Romeo, Juliet and the Tragedy of Ben Holmes

 

It was on a silent car ride to a hike up the Boulder with my mother when I first questioned the definition of the word née. I had just woken up from a rather disturbing nap in the front seat—mouth hanging open, neck painfully craned, perspiring bum glued to the leather seat—when the word popped in my head. I couldn’t remember where I had first seen it, only that I didn’t know what it meant. I yawned, peeled myself off of the seat and asked Mom.

She didn’t know. She’d never heard it before.

So I did what any other resourceful teenager would: I asked Siri.

 

née [ney]

adjective

born (placed after the name of a married woman to introduce her maiden name): Madame de Staël, nee Necker.

 

Oh.

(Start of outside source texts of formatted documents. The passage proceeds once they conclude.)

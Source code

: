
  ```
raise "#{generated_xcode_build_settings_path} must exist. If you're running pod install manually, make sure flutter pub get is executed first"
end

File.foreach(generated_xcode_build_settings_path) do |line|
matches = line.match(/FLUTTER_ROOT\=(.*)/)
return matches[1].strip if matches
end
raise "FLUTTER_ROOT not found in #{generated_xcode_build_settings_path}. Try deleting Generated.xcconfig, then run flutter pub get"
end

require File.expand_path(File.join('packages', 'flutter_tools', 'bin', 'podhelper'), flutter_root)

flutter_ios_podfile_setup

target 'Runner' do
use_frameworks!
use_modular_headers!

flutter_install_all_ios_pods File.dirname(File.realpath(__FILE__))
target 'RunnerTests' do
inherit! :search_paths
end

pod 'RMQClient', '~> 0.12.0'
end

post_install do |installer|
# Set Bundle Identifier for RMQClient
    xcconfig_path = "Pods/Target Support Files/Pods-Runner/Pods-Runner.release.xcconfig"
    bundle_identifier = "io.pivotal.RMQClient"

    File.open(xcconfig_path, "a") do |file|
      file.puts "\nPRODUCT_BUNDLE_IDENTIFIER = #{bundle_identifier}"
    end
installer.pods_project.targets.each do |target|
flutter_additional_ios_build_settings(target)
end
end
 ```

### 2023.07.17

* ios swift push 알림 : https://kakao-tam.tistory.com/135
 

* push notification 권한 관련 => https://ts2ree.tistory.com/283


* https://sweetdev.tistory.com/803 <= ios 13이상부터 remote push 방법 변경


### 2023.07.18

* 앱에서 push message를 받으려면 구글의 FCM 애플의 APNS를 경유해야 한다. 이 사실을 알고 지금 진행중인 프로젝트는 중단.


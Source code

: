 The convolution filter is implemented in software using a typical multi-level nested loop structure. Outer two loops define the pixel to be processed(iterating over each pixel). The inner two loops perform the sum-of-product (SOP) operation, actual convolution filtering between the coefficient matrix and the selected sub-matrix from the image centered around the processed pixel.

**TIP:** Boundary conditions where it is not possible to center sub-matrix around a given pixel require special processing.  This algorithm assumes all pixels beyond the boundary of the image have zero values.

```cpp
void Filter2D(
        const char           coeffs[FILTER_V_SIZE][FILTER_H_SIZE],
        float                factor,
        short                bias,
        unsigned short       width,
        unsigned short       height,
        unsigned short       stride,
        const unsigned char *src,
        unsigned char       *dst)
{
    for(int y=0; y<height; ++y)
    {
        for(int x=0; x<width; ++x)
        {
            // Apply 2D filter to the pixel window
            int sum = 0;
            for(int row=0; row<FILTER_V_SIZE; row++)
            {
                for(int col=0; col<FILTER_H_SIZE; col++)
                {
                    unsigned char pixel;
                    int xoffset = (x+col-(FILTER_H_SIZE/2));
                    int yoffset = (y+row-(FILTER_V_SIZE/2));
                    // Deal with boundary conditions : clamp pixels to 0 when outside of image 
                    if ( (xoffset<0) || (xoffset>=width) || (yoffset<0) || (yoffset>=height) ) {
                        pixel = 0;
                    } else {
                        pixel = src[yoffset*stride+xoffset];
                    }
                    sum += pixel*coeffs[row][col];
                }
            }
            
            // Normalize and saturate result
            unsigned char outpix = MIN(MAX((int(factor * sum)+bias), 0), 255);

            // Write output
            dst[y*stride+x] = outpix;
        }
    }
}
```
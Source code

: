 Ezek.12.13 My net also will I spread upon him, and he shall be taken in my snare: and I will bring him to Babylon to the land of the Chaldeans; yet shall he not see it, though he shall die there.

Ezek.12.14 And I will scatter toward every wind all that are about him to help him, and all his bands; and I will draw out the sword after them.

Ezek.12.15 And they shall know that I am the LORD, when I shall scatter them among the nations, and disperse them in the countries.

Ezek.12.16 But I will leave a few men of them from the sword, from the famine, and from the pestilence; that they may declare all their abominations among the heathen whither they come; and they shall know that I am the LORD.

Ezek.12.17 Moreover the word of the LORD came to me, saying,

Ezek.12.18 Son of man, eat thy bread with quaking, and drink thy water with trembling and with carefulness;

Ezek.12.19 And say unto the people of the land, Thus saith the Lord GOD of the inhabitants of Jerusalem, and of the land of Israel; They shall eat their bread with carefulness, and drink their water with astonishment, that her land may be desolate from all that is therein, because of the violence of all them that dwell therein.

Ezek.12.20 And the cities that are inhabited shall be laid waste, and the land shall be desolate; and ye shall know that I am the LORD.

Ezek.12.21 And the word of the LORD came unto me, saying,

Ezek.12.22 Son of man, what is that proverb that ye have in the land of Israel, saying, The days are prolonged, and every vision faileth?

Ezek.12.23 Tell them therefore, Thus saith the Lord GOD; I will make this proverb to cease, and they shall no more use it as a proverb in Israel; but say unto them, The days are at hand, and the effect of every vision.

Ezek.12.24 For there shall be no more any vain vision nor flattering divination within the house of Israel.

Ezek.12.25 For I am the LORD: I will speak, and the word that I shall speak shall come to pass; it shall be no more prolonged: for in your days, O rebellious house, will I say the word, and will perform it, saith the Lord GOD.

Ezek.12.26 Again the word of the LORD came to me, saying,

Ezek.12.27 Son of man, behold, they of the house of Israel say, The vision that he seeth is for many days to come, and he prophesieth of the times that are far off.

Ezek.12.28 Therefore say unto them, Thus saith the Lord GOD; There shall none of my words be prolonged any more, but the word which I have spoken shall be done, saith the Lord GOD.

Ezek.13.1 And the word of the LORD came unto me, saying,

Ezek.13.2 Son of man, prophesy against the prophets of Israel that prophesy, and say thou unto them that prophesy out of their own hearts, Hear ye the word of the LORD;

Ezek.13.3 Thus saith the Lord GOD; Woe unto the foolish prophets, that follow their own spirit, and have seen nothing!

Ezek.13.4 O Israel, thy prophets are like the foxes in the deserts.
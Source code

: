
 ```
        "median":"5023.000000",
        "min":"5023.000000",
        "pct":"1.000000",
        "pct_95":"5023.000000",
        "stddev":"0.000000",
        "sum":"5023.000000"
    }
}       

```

I wonder where that came from.

I sat in silence, watching the golden landscape roll by, wondering if I would ever be able to use that term in reference to myself.

 

Macy ???? , née Ricketts.

 

Even with the question marks in place, it sounded classy.

 

The Safety Net

 

When I was in kindergarten, my best friend was a boy by the name of James Simmons. My kindergarten self had rationalized that, if I never found a boy who wanted to marry me, I could always come back to Livingston and marry James. He would make a fine husband—he could spell his name, kick a soccer ball and was great with Lincoln logs. I was sure he wouldn’t mind if I married him.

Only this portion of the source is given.